Conny Hütter: Es ist seltsam, aber so soll es auch sein. Ich glaube, es ist gut, gerade nicht zu viele Gedanken im Kopf zu haben, sondern das alles einfach zu genießen. Ich schaue auf die Kugel, die ist echt und die gehört jetzt mir.
Frage: Hast du vor dem Start gedacht, dass es noch für die Kugel reichen könnte?
Hütter: Wenn ich wirklich ehrlich bin, war für mich die Sache gegessen. Im Super-G habe ich mir schon große Chancen ausgerechnet. Im Vergleich dazu war es heute für mich nur ein Abfahrtsrennen – nicht denken, nicht rechnen, sondern einfach nur das Beste zeigen. Das ist mir gelungen. Dann hat es im Ziel angefangen...
Frage: Wie ist es dir im Ziel beim Warten ergangen?
Hütter: Am Start war ich nicht nervös, aber im Ziel hat es mich fast zerrissen. Jeder hat gerechnet, ich habe mich überhaupt nicht mehr ausgekannt. Wir waren komplett planlos. In dem Moment kann man nicht mal fünf plus fünf zusammenzählen. Es war von "Hilfe, wer steht noch oben" und "Bitte seid’s ein bisschen langsamer als ich", alles dabei. Es war hochdramatisch und ein bisschen filmreif.
Frage: Weißt du schon, wo die Kugel hinkommt?
Hütter: Ja, weiß ich schon. In den Stall. (lacht). Nein, sie wird einen Platz finden, wo ich mir jeden Tag, wenn ich zum Kondi-Training gehe, denke: Reiß dir den Hintern auf.

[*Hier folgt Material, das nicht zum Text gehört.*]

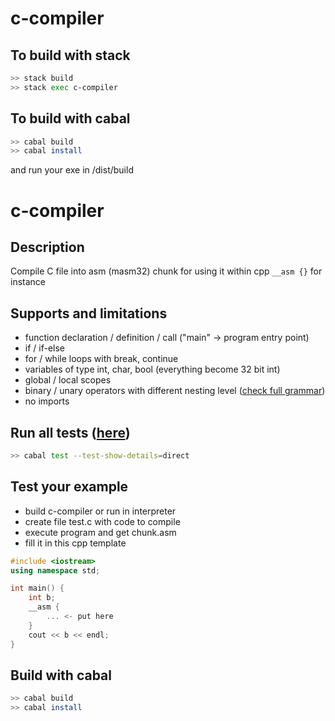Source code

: # c-compiler

## To build with stack

``` bash
>> stack build
>> stack exec c-compiler
```

## To build with cabal

``` bash
>> cabal build
>> cabal install
```
and run your exe in /dist/build
# c-compiler

## Description
Compile C file into asm (masm32) chunk for using 
it within cpp `__asm {}` for instance

## Supports and limitations
- function declaration / definition / call ("main" -> program entry point)
- if / if-else
- for / while loops with break, continue
- variables of type int, char, bool (everything become 32 bit int)
- global / local scopes
- binary / unary operators with different nesting level ([check full grammar](src/Compiler/Syntax))
- no imports

## Run all tests ([here](test/Spec.hs))
```bash
>> cabal test --test-show-details=direct
```

## Test your example
- build c-compiler or run in interpreter
- create file test.c with code to compile
- execute program and get chunk.asm
- fill it in this cpp template

```c++
#include <iostream>
using namespace std;

int main() {
	int b;
	__asm {
		... <- put here
	}
	cout << b << endl;
}
```

## Build with cabal

``` bash
>> cabal build
>> cabal install
```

Frage: Ist das der größte Tag in deiner bisherigen Karriere?
Hütter: Das ist der Tag, an dem man es am meisten genießen kann. Die größten Tage sind auch die Tage, die keiner sieht oder an denen es nicht so gut geht. Da wird man stärker. In Zauchensee zum Beispiel habe ich binnen 48 Stunden von ganz oben bis ganz unten alles erlebt, das war ein komplettes Karussell. Solche Tage haben mich dazu gebracht, dass ich diese Kugel heute in meinen Händen halten darf.
Kristall! Conny Hütter krönt ihre Karriere - die Bilder:
Frage: War eine Kugel von Anfang das Ziel für diese Saison?
Hütter: Mein großes Saisonziel war, in Saalbach noch um was mitzufahren. Das ist mir im Super-G auch gelungen. Für mich war es wichtig, dass ich das über den Winter bringe. Dass es sich in dieser Saison noch ausgegangen ist, ist eine extra Motivation für den Sommer, dass wir uns alle wieder reinhaun.
Frage: Was war dein Erfolgsrezept in dieser Saison?
Hütter: Skifahren ist ein Freiluftsport und man muss sich immer anpassen. Ich habe mir bei so einem Frühlingsschnee zum Beispiel immer schwergetan. Wir haben dann einen neuen Skischuh probiert und gesagt, wir riskieren die Woche und fahren mit einem neuen Setup. Das waren dann wirklich die paar Hundertstel und Punkte, die auf unserer Seite waren.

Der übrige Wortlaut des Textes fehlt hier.